I ran more tests, and found booting failure happens randomly when I
boot the VM right after it was previously terminated by Ctrl+C
directly from QEMU monitor, no matter the max_sectors is 2048, 16383
or 16384. The failing chance is about 7 out of 20.

So my previous statement about 0x4000 and 0x3FFF isn't accurate. It is
just that booting happened to succeed with 0x3FFF(16383 ), but not
with 0x4000(16384).

Also, when this failure happens, dmesg doesn't print out following
errors, vhost_scsi_calc_sgls: requested sgl_count: 2368 exceeds
pre-allocated max_sgls: 2048

This new failure is totally different issue from the one caused by max
sized I/O. For my debug log of OVMF, the biggest I/O size is only
about 1M. This means Windows 2019 didn't send out big sized I/O out

The interesting part is that I didn't see this new failure happen if I
boot the VM which was previously shutdown gracefully from inside
Windows guest.
Can you build the host kernel with "CONFIG_VHOST_SCSI=m", and repeat
your Ctrl-C test such that you remove and re-insert "vhost_scsi.ko"
after every Ctrl-C?
I am using targetcli to create SCSI lun that the VM boots from. The
module gets loaded right after I create target in /vhost. However, I
cannot remove
vhost_scsi module since then. It always complains " Module vhost_scsi is
in use"
(same even after I delete target in targetcli).
Maybe it is related to targetcli, but I didn't try other tools yet.
Can you check with "lsmod" if other modules use vhost_scsi?
lsmod shows vhost_scsi is used by 4 programs, I assume these 4 are related
to targetcli.
lsmod |grep vhost_scsi
vhost_scsi             36864  4
vhost                      53248  1 vhost_scsi
target_core_mod       380928  14 target_core_file,target_core_iblock,iscsi_target_mod,vhost_scsi,target_core_pscsi,target_core_user

I was thinking maybe these target_* modules are using vhost_scsi, then removed
following modules by modprobe -r,
then lsmod shows "used by" down to 3 programs,
vhost_scsi             36864  3
vhost                  53248  1 vhost_scsi
target_core_mod       380928  6 iscsi_target_mod,vhost_scsi
However, others can not be removed. "rmmod --force" doesn't help either.
"dmesg |grep vhost_scsi" doesn't show much useful information either.

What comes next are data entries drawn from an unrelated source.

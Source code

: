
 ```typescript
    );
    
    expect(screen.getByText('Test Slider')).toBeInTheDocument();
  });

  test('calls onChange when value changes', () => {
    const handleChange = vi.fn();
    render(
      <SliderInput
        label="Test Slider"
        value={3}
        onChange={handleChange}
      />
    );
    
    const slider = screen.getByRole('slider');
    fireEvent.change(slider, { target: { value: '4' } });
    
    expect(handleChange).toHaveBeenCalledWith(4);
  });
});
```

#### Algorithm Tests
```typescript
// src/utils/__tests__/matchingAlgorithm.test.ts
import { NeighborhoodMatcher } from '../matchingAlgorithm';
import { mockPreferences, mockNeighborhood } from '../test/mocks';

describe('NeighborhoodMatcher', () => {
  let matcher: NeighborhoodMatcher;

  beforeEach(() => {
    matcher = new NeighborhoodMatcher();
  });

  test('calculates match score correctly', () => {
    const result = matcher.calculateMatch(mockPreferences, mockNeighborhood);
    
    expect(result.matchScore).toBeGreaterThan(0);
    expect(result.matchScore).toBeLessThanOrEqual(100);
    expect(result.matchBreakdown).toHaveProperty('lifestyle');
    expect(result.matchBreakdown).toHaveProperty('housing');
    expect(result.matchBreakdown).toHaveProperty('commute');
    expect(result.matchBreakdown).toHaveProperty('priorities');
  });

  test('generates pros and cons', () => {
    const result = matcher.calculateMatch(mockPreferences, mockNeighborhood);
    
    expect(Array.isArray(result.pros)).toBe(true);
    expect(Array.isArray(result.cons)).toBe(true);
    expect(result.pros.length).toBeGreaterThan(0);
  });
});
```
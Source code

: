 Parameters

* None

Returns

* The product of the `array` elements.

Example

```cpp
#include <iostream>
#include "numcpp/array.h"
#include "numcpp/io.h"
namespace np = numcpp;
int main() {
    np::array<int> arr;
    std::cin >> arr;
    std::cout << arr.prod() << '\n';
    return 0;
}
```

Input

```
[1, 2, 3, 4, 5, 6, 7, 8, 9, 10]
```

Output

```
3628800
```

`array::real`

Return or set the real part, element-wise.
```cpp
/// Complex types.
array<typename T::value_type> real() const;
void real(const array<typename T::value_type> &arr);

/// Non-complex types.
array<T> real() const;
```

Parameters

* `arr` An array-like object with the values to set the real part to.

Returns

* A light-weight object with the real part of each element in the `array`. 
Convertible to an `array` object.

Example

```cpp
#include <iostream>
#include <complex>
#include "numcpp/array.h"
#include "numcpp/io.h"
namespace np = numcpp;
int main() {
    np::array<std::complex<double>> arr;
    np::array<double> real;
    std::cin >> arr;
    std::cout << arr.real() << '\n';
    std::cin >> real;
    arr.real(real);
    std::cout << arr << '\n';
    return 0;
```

If you shut down QEMU gracefully, can you rmmod vhost_scsi in that case?
No, I cannot rmmod these modules right after I create target in targetcli, no matter
whether I start a VM or not. Deleting the target in targetcli doesn't help either.
Before I create target in targetcli, I can add and remove vhost_scsi module. The
"used by" of vhost_scsi is 0.
See following steps I did right after I reboot my host,
# modprobe vhost_scsi
# lsmod |grep vhost
vhost_scsi             36864  0
vhost                  53248  1 vhost_scsi
target_core_mod       380928  1 vhost_scsi
# modprobe -r vhost_scsi
# lsmod |grep vhost
Right after I setup luns in targetcli, the "used by" is always 4 no matter I stop the VM
by "CTRL-C" or graceful shutdown, no matter the VM is running or not. So targetcli
is the suspect of these 4 "used by".


I wonder if the failure to remove the vhost_scsi module is actually
another sign of the same (as yet unknown) leaked reference.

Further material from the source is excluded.